Still, I was enchanted by the visceral rock ’n’ roll vibe of the joint. The Vu made Schieks and its fake library look positively square. I was also very curious. Was it freaky to slide down those insanely tall poles? Did anyone ever fall down? What actually happened in the Erotic Loft? Did guys actually spend money without alcohol to lubricate their judgment? Deja Vu stank of intrigue and industrial antiseptic.
Later, I attempted to justify the move as Jonny and I downed Cosmopolitans at the Texa-Tonka. (They only had two martini glasses there, so we were lucky to score the pair for a few hours.)
“Strippers are nomadic by nature,” I explained. “No one stays at one club for long. That’s why I don’t feel bad about leaving Schieks.”
“You’re going to like Deja Vu a lot better, I think,” Jonny said. “The girls there looked cooler. One of them was wearing a nurse costume!”
“I know, right?” I said. “How campy is that?”
“When are you going to tell Schieks you’re quitting?” Jonny asked.
“I’m not,” I said. “They won’t even notice I’m gone.”
And from what I hear, they didn’t.
Girls, Girls, Girls
“Frankly, I don’t think you’re going to do well here,” the night manager told me from across the bar. His cocaine-duster mustache twitched irritably. “You look mean. You have a very mean look.”

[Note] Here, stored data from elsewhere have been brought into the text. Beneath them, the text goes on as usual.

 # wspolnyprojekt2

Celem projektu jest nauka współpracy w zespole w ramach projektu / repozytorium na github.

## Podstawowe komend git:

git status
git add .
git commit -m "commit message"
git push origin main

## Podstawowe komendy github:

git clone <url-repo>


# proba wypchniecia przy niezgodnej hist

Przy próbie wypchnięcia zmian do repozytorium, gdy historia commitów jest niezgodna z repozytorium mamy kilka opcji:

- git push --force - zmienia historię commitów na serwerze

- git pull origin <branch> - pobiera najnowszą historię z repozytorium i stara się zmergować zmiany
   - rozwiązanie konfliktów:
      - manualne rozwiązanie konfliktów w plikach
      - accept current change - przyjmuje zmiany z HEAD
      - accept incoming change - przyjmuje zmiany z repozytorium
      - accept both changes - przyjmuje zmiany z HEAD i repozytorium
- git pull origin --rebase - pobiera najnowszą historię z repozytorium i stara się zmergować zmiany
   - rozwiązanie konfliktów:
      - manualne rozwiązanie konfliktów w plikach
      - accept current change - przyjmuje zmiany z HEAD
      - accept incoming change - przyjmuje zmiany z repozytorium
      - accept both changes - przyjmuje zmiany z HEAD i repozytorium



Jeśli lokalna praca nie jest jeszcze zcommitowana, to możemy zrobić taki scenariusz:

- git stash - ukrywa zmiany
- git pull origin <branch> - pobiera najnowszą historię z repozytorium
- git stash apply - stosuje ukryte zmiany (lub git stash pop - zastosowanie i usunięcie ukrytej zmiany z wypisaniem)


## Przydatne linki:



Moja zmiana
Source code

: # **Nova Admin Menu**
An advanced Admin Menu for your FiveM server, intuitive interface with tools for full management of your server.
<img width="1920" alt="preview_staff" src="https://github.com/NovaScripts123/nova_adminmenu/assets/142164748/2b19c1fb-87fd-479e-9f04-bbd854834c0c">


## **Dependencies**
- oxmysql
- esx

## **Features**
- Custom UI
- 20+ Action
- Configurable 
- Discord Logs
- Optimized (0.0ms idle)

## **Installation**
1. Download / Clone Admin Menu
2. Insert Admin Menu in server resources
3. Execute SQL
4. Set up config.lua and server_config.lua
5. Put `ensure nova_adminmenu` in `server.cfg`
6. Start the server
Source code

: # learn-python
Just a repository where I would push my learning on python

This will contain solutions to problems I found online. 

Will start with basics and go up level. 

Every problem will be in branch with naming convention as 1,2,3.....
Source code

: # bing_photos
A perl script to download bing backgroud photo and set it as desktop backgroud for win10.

“I’m not mean,” I spat. My hair was newly dyed bubble-gum pink (which had caused a pleasant ruckus at the office), and I wore a turquoise Lycra playsuit. I had intended to look like an insouciant teen hooker, but apparently my expression was pure punk hostility. I made a mental note to invest in Botox and happy pills.
“You, however, are going to do very well,” he said to the girl sitting next to me. She was eighteen, lovely and looked like a counselor at a Christian tennis camp. “You’ve got a docile look. Very sweet, very fresh. The guys love that.”

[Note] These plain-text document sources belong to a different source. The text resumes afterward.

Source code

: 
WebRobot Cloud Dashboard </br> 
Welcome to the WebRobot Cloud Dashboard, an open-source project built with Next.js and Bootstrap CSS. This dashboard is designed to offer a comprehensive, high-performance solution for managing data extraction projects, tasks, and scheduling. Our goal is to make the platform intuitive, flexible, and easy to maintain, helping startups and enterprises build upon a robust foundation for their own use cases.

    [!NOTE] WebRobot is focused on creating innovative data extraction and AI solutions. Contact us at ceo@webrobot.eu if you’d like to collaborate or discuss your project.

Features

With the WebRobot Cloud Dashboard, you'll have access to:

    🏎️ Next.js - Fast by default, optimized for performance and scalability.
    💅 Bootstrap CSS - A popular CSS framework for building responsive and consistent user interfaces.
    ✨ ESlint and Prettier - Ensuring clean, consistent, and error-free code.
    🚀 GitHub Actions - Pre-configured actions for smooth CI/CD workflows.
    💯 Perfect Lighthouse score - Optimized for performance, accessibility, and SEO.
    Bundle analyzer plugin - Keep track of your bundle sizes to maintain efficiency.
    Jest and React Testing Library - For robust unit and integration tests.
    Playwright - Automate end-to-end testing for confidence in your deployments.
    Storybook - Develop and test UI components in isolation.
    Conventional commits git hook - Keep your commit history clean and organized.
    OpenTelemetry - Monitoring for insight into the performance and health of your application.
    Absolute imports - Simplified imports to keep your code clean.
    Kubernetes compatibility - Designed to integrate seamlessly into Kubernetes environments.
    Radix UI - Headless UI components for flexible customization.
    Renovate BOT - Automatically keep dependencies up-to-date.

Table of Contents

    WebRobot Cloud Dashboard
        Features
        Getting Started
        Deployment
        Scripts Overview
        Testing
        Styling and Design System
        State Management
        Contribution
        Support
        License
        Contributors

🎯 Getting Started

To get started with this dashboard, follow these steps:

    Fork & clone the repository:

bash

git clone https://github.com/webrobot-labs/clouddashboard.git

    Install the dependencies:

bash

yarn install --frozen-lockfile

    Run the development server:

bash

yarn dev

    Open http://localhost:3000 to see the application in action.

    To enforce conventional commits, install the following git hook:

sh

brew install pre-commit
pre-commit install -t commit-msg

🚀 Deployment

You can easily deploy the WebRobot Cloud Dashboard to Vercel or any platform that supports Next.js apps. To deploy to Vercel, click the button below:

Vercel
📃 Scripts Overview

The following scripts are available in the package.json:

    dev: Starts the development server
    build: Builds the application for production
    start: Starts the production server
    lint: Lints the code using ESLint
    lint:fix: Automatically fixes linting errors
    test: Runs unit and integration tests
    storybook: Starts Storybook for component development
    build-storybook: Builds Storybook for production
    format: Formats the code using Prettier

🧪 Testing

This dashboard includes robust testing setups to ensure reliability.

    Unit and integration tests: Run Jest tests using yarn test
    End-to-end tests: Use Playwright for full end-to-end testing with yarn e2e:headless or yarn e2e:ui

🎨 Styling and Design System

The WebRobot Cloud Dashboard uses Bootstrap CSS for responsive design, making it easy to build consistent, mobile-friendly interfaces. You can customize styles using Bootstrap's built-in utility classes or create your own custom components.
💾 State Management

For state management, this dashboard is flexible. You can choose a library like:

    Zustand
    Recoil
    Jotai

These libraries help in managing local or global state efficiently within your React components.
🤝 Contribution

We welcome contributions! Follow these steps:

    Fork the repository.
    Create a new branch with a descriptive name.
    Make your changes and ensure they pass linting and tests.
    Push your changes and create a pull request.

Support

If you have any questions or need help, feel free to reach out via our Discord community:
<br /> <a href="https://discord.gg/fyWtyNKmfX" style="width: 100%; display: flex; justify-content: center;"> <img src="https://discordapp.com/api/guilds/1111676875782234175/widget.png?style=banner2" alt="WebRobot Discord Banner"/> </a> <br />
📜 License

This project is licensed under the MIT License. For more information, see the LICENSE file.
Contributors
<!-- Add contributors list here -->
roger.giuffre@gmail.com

“I’ve never danced before,” she admitted, staring at her lap.
“That’s why I’m talking to you two before you start,” the manager explained. “I like to explain the procedure to all our new entertainers.”

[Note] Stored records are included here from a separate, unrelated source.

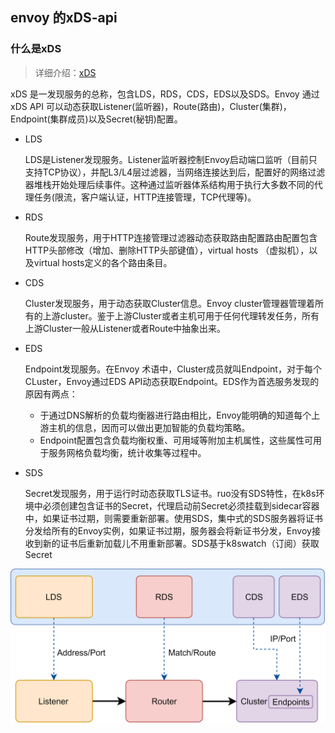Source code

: ## envoy 的xDS-api

### 什么是xDS

> 详细介绍：[xDS](https://www.servicemesher.com/istio-handbook/ecosystem/xds.html)

xDS 是一发现服务的总称，包含LDS，RDS，CDS，EDS以及SDS。Envoy 通过xDS API 可以动态获取Listener(监听器)，Route(路由)，Cluster(集群)，Endpoint(集群成员)以及Secret(秘钥)配置。

- LDS

  LDS是Listener发现服务。Listener监听器控制Envoy启动端口监听（目前只支持TCP协议），并配L3/L4层过滤器，当网络连接达到后，配置好的网络过滤器堆栈开始处理后续事件。这种通过监听器体系结构用于执行大多数不同的代理任务(限流，客户端认证，HTTP连接管理，TCP代理等)。

- RDS

  Route发现服务，用于HTTP连接管理过滤器动态获取路由配置路由配置包含HTTP头部修改（增加、删除HTTP头部键值），virtual hosts （虚拟机），以及virtual hosts定义的各个路由条目。

- CDS

  Cluster发现服务，用于动态获取Cluster信息。Envoy cluster管理器管理着所有的上游cluster。鉴于上游Cluster或者主机可用于任何代理转发任务，所有上游Cluster一般从Listener或者Route中抽象出来。

- EDS

  Endpoint发现服务。在Envoy 术语中，Cluster成员就叫Endpoint，对于每个CLuster，Envoy通过EDS API动态获取Endpoint。EDS作为首选服务发现的原因有两点：

  - 于通过DNS解析的负载均衡器进行路由相比，Envoy能明确的知道每个上游主机的信息，因而可以做出更加智能的负载均策略。
  - Endpoint配置包含负载均衡权重、可用域等附加主机属性，这些属性可用于服务网格负载均衡，统计收集等过程中。

- SDS

  Secret发现服务，用于运行时动态获取TLS证书。ruo没有SDS特性，在k8s环境中必须创建包含证书的Secret，代理启动前Secret必须挂载到sidecar容器中，如果证书过期，则需要重新部署。使用SDS，集中式的SDS服务器将证书分发给所有的Envoy实例，如果证书过期，服务器会将新证书分发，Envoy接收到新的证书后重新加载儿不用重新部署。SDS基于k8swatch（订阅）获取Secret

![Envoy xDS API](img/concept-envoy-xds.png)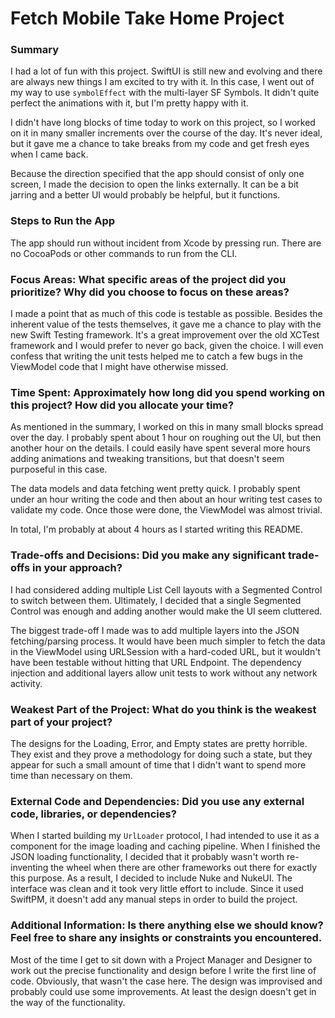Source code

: # Fetch Mobile Take Home Project

### Summary

I had a lot of fun with this project. SwiftUI is still new and evolving and there are always new things I am excited to try with it. In this case, I went out of my way to use `symbolEffect` with the multi-layer SF Symbols. It didn't quite perfect the animations with it, but I'm pretty happy with it. 

I didn't have long blocks of time today to work on this project, so I worked on it in many smaller increments over the course of the day. It's never ideal, but it gave me a chance to take breaks from my code and get fresh eyes when I came back.

Because the direction specified that the app should consist of only one screen, I made the decision to open the links externally. It can be a bit jarring and a better UI would probably be helpful, but it functions.

### Steps to Run the App

The app should run without incident from Xcode by pressing run. There are no CocoaPods or other commands to run from the CLI.

### Focus Areas: What specific areas of the project did you prioritize? Why did you choose to focus on these areas?

I made a point that as much of this code is testable as possible. Besides the inherent value of the tests themselves, it gave me a chance to play with the new Swift Testing framework. It's a great improvement over the old XCTest framework and I would prefer to never go back, given the choice. I will even confess that writing the unit tests helped me to catch a few bugs in the ViewModel code that I might have otherwise missed.

### Time Spent: Approximately how long did you spend working on this project? How did you allocate your time?

As mentioned in the summary, I worked on this in many small blocks spread over the day. I probably spent about 1 hour on roughing out the UI, but then another hour on the details. I could easily have spent several more hours adding animations and tweaking transitions, but that doesn't seem purposeful in this case. 

The data models and data fetching went pretty quick. I probably spent under an hour writing the code and then about an hour writing test cases to validate my code. Once those were done, the ViewModel was almost trivial. 

In total, I'm probably at about 4 hours as I started writing this README.

### Trade-offs and Decisions: Did you make any significant trade-offs in your approach?

I had considered adding multiple List Cell layouts with a Segmented Control to switch between them. Ultimately, I decided that a single Segmented Control was enough and adding another would make the UI seem cluttered. 

The biggest trade-off I made was to add multiple layers into the JSON fetching/parsing process. It would have been much simpler to fetch the data in the ViewModel using URLSession with a hard-coded URL, but it wouldn't have been testable without hitting that URL Endpoint. The dependency injection and additional layers allow unit tests to work without any network activity. 

### Weakest Part of the Project: What do you think is the weakest part of your project?

The designs for the Loading, Error, and Empty states are pretty horrible. They exist and they prove a methodology for doing such a state, but they appear for such a small amount of time that I didn't want to spend more time than necessary on them.

### External Code and Dependencies: Did you use any external code, libraries, or dependencies?

When I started building my `UrlLoader` protocol, I had intended to use it as a component for the image loading and caching pipeline. When I finished the JSON loading functionality, I decided that it probably wasn't worth re-inventing the wheel when there are other frameworks out there for exactly this purpose. As a result, I decided to include Nuke and NukeUI. The interface was clean and it took very little effort to include. Since it used SwiftPM, it doesn't add any manual steps in order to build the project. 

### Additional Information: Is there anything else we should know? Feel free to share any insights or constraints you encountered.

Most of the time I get to sit down with a Project Manager and Designer to work out the precise functionality and design before I write the first line of code. Obviously, that wasn't the case here. The design was improvised and probably could use some improvements. At least the design doesn't get in the way of the functionality.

“I’ve danced before,” I volunteered. “At Schieks.”
The manager ignored me. “What stage name are you using?” he asked the other girl.
“Nicollette,” she said. “It’s my sister’s name. She’s my best friend, and…”
“That’s a stupid name,” Mustache interrupted. “It’s not going to work. Pick something sexy, like Diamond.”
She nodded, cowed.
“You’ve got to touch the guys,” Mustache barked, running his hand down Diamond’s bare back to demonstrate. She stared at the floor. “Walk up to them and say, ‘Hey, baby, want to come play with me?’ Touch their hair, sit on their laps. You have to be sexy, otherwise you won’t make any money.” His hand slid down to her thigh. I hastily sipped my soda to curb the gag reflex.